First, note that there are no verbs in this poem, making it only a juxtaposition of two images. I use that word, juxtaposition, not to be pretentious but to convey a sense of visual placement, as if the poet were a painter and these images are visibly beside each other as if in a painting. The semicolon is an interesting choice. Given that Pound described this poem as an equation, and that the semicolon can be used to (somewhat paradoxically) link related, independent clauses, it functions as an equal sign, providing two ways of expressing a similar thing. Whereas 2 + 2 and 4 are figures or symbols that express the same "quantity," the "apparition of these faces in the crowd" and "petals on a wet, black bough" express a similar "quality."
There are no linking words such as the simile links "as" and "like." Pound was trying to focus on the images themselves, making the leap from one image to another, making the leap from faces to the petal metaphor a leap of imagination; not a leap that is literally spelled out on the page as if it were a technical manual. As there are no verbs, nothing "happens" in the poem; unless you consider the work of the equation as the work - in other words, the imaginative leap that the poem encourages.
The poem is a hokku, the precursor to the more widely known haiku. Hokku was often an introduction to a longer poem but could also be a pairing of images, usually with no linking words. This is called parataxis. With respect to this poem, it is often referred to (by Pound, I think) as super-position; one image "on top" of another. "On top" is tricky wording. While they are paginated one above the other, think of the abstract nature of a numerical equation; one is not necessarily above, below, to the right; etc. 2 + 2 and 4 are concepts and therefore meanings that are related but that relationship is not relegated to certain spaces in space and time. They just are: related but independent. In physics, superposition refers to a particle that can be in two places at one time; again, somehow beyond space-time.

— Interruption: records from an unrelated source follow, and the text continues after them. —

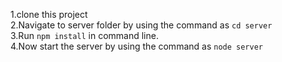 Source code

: 1.clone this project<br/>
2.Navigate to server folder by using the command as `cd server`<br/>
3.Run `npm install` in command line.<br/>
4.Now start the server by using the command as `node server`<br/>
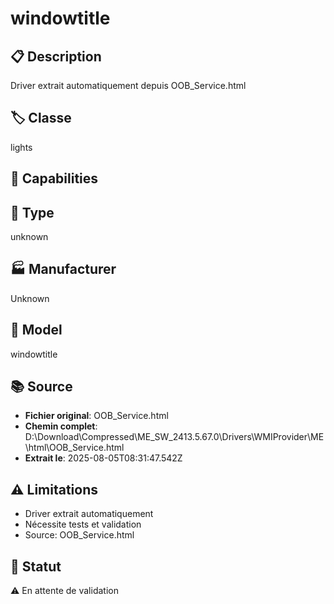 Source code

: # windowtitle

## 📋 Description
Driver extrait automatiquement depuis OOB_Service.html

## 🏷️ Classe
lights

## 🔧 Capabilities


## 📡 Type
unknown

## 🏭 Manufacturer
Unknown

## 📱 Model
windowtitle

## 📚 Source
- **Fichier original**: OOB_Service.html
- **Chemin complet**: D:\Download\Compressed\ME_SW_2413.5.67.0\Drivers\WMIProvider\ME\html\OOB_Service.html
- **Extrait le**: 2025-08-05T08:31:47.542Z

## ⚠️ Limitations
- Driver extrait automatiquement
- Nécessite tests et validation
- Source: OOB_Service.html

## 🚀 Statut
⚠️ En attente de validation
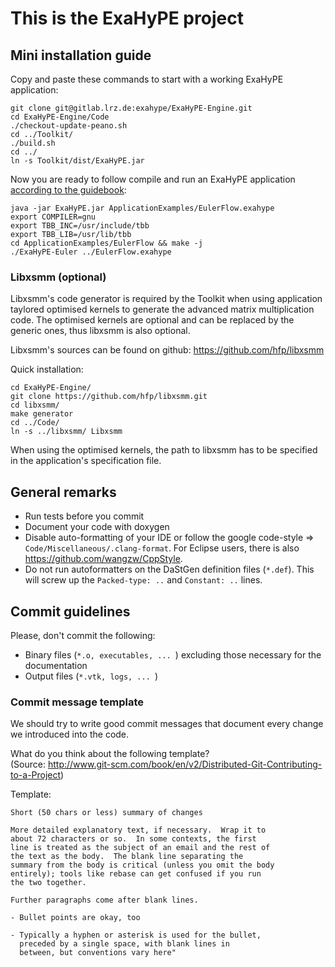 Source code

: # This is the ExaHyPE project #

## Mini installation guide ##

Copy and paste these commands to start with a working ExaHyPE application:

    git clone git@gitlab.lrz.de:exahype/ExaHyPE-Engine.git
    cd ExaHyPE-Engine/Code
    ./checkout-update-peano.sh
    cd ../Toolkit/
    ./build.sh
    cd ../
    ln -s Toolkit/dist/ExaHyPE.jar

Now you are ready to follow compile and run an ExaHyPE application [according to the guidebook](http://www5.in.tum.de/exahype/guidebook.pdf):

    java -jar ExaHyPE.jar ApplicationExamples/EulerFlow.exahype
    export COMPILER=gnu
    export TBB_INC=/usr/include/tbb
    export TBB_LIB=/usr/lib/tbb
    cd ApplicationExamples/EulerFlow && make -j
    ./ExaHyPE-Euler ../EulerFlow.exahype
    
### Libxsmm (optional) ###

Libxsmm's code generator is required by the Toolkit when using application taylored optimised kernels to generate the advanced matrix multiplication code. 
The optimised kernels are optional and can be replaced by the generic ones, thus libxsmm is also optional.

Libxsmm's sources can be found on github: https://github.com/hfp/libxsmm

Quick installation:

    cd ExaHyPE-Engine/
    git clone https://github.com/hfp/libxsmm.git
    cd libxsmm/
    make generator
    cd ../Code/
    ln -s ../libxsmm/ Libxsmm

When using the optimised kernels, the path to libxsmm has to be specified in the application's specification file.

## General remarks ##

* Run tests before you commit
* Document your code with doxygen
* Disable auto-formatting of your IDE or follow the google code-style => `Code/Miscellaneous/.clang-format`. For Eclipse users, there is also https://github.com/wangzw/CppStyle.
* Do not run autoformatters on the DaStGen definition files (`*.def`). This will screw up the `Packed-type: ..` and `Constant: ..` lines.


## Commit guidelines ##

Please, don't commit the following:
    
* Binary files (`*.o, executables, ... `) excluding those necessary for the documentation 
* Output files (`*.vtk, logs, ... `)

### Commit message template 
We should try to write good commit messages that document
every change we introduced into the code.

What do you think about the following template?  
(Source: http://www.git-scm.com/book/en/v2/Distributed-Git-Contributing-to-a-Project)

Template:  

    Short (50 chars or less) summary of changes

    More detailed explanatory text, if necessary.  Wrap it to
    about 72 characters or so.  In some contexts, the first
    line is treated as the subject of an email and the rest of
    the text as the body.  The blank line separating the
    summary from the body is critical (unless you omit the body
    entirely); tools like rebase can get confused if you run
    the two together.
    
    Further paragraphs come after blank lines.
    
    - Bullet points are okay, too
    
    - Typically a hyphen or asterisk is used for the bullet,
      preceded by a single space, with blank lines in
      between, but conventions vary here"

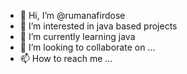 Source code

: - 👋 Hi, I’m @rumanafirdose
- 👀 I’m interested in java based projects
- 🌱 I’m currently learning java
- 💞️ I’m looking to collaborate on ...
- 📫 How to reach me ...

<!---
rumanafirdose/rumanafirdose is a ✨ special ✨ repository because its `README.md` (this file) appears on your GitHub profile.
You can click the Preview link to take a look at your changes.
--->
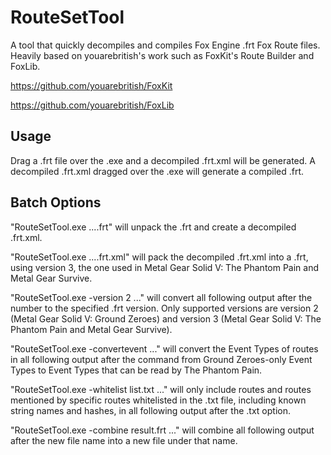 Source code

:# RouteSetTool
A tool that quickly decompiles and compiles Fox Engine .frt Fox Route files. Heavily based on youarebritish's work such as FoxKit's Route Builder and FoxLib.

https://github.com/youarebritish/FoxKit

https://github.com/youarebritish/FoxLib

## Usage
Drag a .frt file over the .exe and a decompiled .frt.xml will be generated. A decompiled .frt.xml dragged over the .exe will generate a compiled .frt.

## Batch Options
"RouteSetTool.exe ....frt" will unpack the .frt and create a decompiled .frt.xml.

"RouteSetTool.exe ....frt.xml" will pack the decompiled .frt.xml into a .frt, using version 3, the one used in Metal Gear Solid V: The Phantom Pain and Metal Gear Survive.

"RouteSetTool.exe -version 2 ..." will convert all following output after the number to the specified .frt version. Only supported versions are version 2 (Metal Gear Solid V: Ground Zeroes) and version 3 (Metal Gear Solid V: The Phantom Pain and Metal Gear Survive).

"RouteSetTool.exe -convertevent ..." will convert the Event Types of routes in all following output after the command from Ground Zeroes-only Event Types to Event Types that can be read by The Phantom Pain.

"RouteSetTool.exe -whitelist list.txt ..." will only include routes and routes mentioned by specific routes whitelisted in the .txt file, including known string names and hashes, in all following output after the .txt option.

"RouteSetTool.exe -combine result.frt ..." will combine all following output after the new file name into a new file under that name.

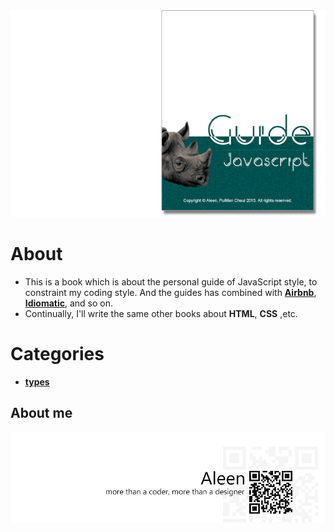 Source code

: <img src="./cover_read.jpg">

# About
- This is a book which is about the personal guide of JavaScript style, to constraint my coding style. And the guides has combined with [**Airbnb**](https://github.com/airbnb/javascript#types), [**Idiomatic**](https://github.com/rwaldron/idiomatic.js), and so on.
- Continually, I'll write the same other books about **HTML**, **CSS** ,etc.

# Categories
- [**types**](./types/types.md)

## About me
<a href="http://aleen42.github.io/" target="_blank" ><img src="./pic/tail.gif"></a>
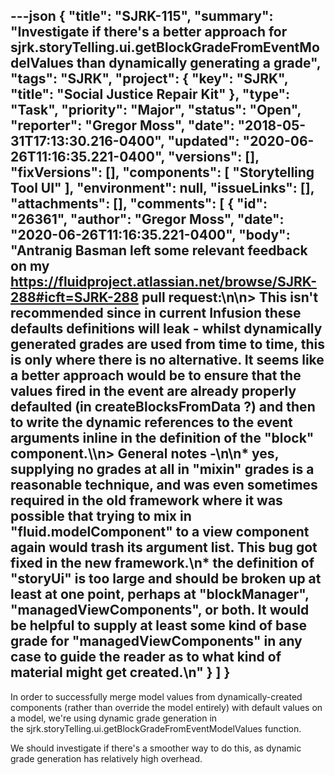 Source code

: ---json
{
  "title": "SJRK-115",
  "summary": "Investigate if there's a better approach for sjrk.storyTelling.ui.getBlockGradeFromEventModelValues than dynamically generating a grade",
  "tags": "SJRK",
  "project": {
    "key": "SJRK",
    "title": "Social Justice Repair Kit"
  },
  "type": "Task",
  "priority": "Major",
  "status": "Open",
  "reporter": "Gregor Moss",
  "date": "2018-05-31T17:13:30.216-0400",
  "updated": "2020-06-26T11:16:35.221-0400",
  "versions": [],
  "fixVersions": [],
  "components": [
    "Storytelling Tool UI"
  ],
  "environment": null,
  "issueLinks": [],
  "attachments": [],
  "comments": [
    {
      "id": "26361",
      "author": "Gregor Moss",
      "date": "2020-06-26T11:16:35.221-0400",
      "body": "Antranig Basman left some relevant feedback on my <https://fluidproject.atlassian.net/browse/SJRK-288#icft=SJRK-288> pull request:\n\n> This isn't recommended since in current Infusion these defaults definitions will leak - whilst dynamically generated grades are used from time to time, this is only where there is no alternative. It seems like a better approach would be to ensure that the values fired in the event are already properly defaulted (in createBlocksFromData ?) and then to write the dynamic references to the event arguments inline in the definition of the \"block\" component.\\\n> General notes -\n\n* yes, supplying no grades at all in \"mixin\" grades is a reasonable technique, and was even sometimes required in the old framework where it was possible that trying to mix in \"fluid.modelComponent\" to a view component again would trash its argument list. This bug got fixed in the new framework.\n* the definition of \"storyUi\" is too large and should be broken up at least at one point, perhaps at \"blockManager\", \"managedViewComponents\", or both. It would be helpful to supply at least some kind of base grade for \"managedViewComponents\" in any case to guide the reader as to what kind of material might get created.\n"
    }
  ]
}
---
In order to successfully merge model values from dynamically-created components (rather than override the model entirely) with default values on a model, we're using dynamic grade generation in the sjrk.storyTelling.ui.getBlockGradeFromEventModelValues function.

We should investigate if there's a smoother way to do this, as dynamic grade generation has relatively high overhead.

         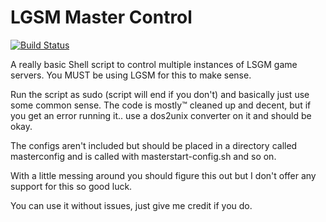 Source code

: # LGSM Master Control

[![Build Status](https://travis-ci.org/ColterD/LGSM-Master-Control.svg?branch=master)](https://travis-ci.org/ColterD/LGSM-Master-Control)

A really basic Shell script to control multiple instances of LSGM game servers.
You MUST be using LGSM for this to make sense.

Run the script as sudo (script will end if you don't) and basically just use some common sense.
The code is mostly™ cleaned up and decent, but if you get an error running it.. use a dos2unix converter on it and should be okay.

The configs aren't included but should be placed in a directory called masterconfig and is called with masterstart-config.sh and so on.

With a little messing around you should figure this out but I don't offer any support for this so good luck.

You can use it without issues, just give me credit if you do.

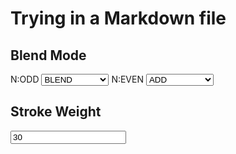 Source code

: # Trying in a Markdown file

<script src="p5.min.js"></script>
<script src="blend-mode/blendmode-inputs.js"></script>

<div id="sketch"></div>
    <h2>Blend Mode</h2>
    N:ODD
    <select onchange="handleonchange(this,'ODD')">
      <option value="0">BLEND</option>
      <option value="1">ADD</option>
      <option value="2">DARKEST</option>
      <option value="3">LIGHTEST</option>
      <option value="4">DIFFERENCE</option>
      <option value="5">EXCLUSION</option>
      <option value="6">MULTIPLY</option>
      <option value="7">OVERLAY</option>
      <option value="8">HARD LIGHT</option>
      <option value="9">SOFT LIGHT</option>
      <option value="10">DODGE</option>
      <option value="11">BURN</option>
    </select>
    N:EVEN
    <select onchange="handleonchange(this,'EVEN')">
      <option value="1">ADD</option>
      <option value="0">BLEND</option>
      <option value="2">DARKEST</option>
      <option value="3">LIGHTEST</option>
      <option value="4">DIFFERENCE</option>
      <option value="5">EXCLUSION</option>
      <option value="6">MULTIPLY</option>
      <option value="7">OVERLAY</option>
      <option value="8">HARD LIGHT</option>
      <option value="9">SOFT LIGHT</option>
      <option value="10">DODGE</option>
      <option value="11">BURN</option>
    </select>
    <h2>Stroke Weight</h2>
    <input value="30" type="text" onblur="handleStrokeChange(this)" /> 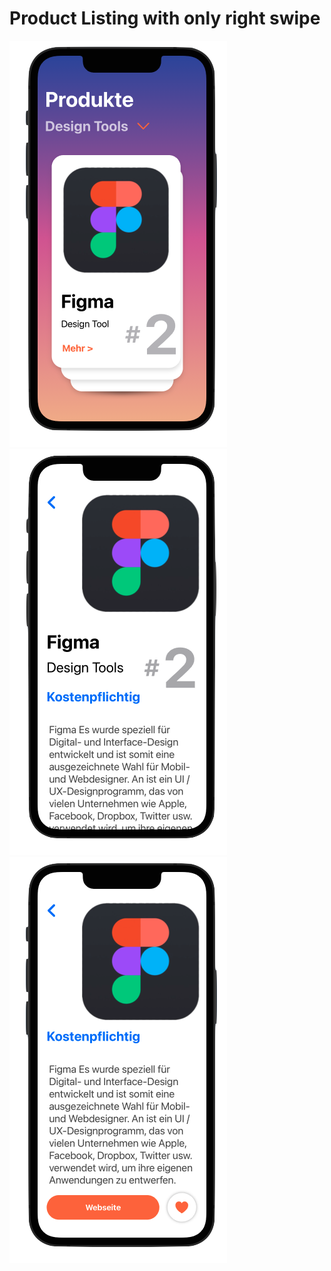 # Product Listing with only right swipe


![Alt-Text](/ProductListing1.png)
![Alt-Text](/ProductListing2.png)
![Alt-Text](/ProductListing3.png)

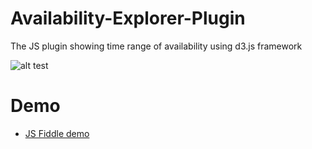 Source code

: # Availability-Explorer-Plugin
The JS plugin showing time range of availability using d3.js framework

![alt test](https://github.com/AlbertDavletov/Availability-Explorer-Plugin/availability-explorer-plugin.png "Availability Explorer Plugin")


# Demo

* [JS Fiddle demo](https://jsfiddle.net/Davletov/6sdu2gco/show)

As for the words themselves, it is open to the reader's own semantic interpretation. But I think it's clear that apparition (ghost, and suddenly "appearing," French), faces - petals, and wet, black bough is a rainy backdrop. Perhaps it is a gloomy, yet somehow inspirational vision of the sudden "equating" of a ghostly group of beautiful faces before a metro in the rain with the likewise ghostly petals, if those petals are no longer attached to the plant. So, life, or the ephemerality of it, is the connecting metaphor in this interpretation and the poet "sees" this as suddenly (appear, apparition); as a revelation which can be as sudden and abstract as 2 + 2 = 4. The meaning is subjective.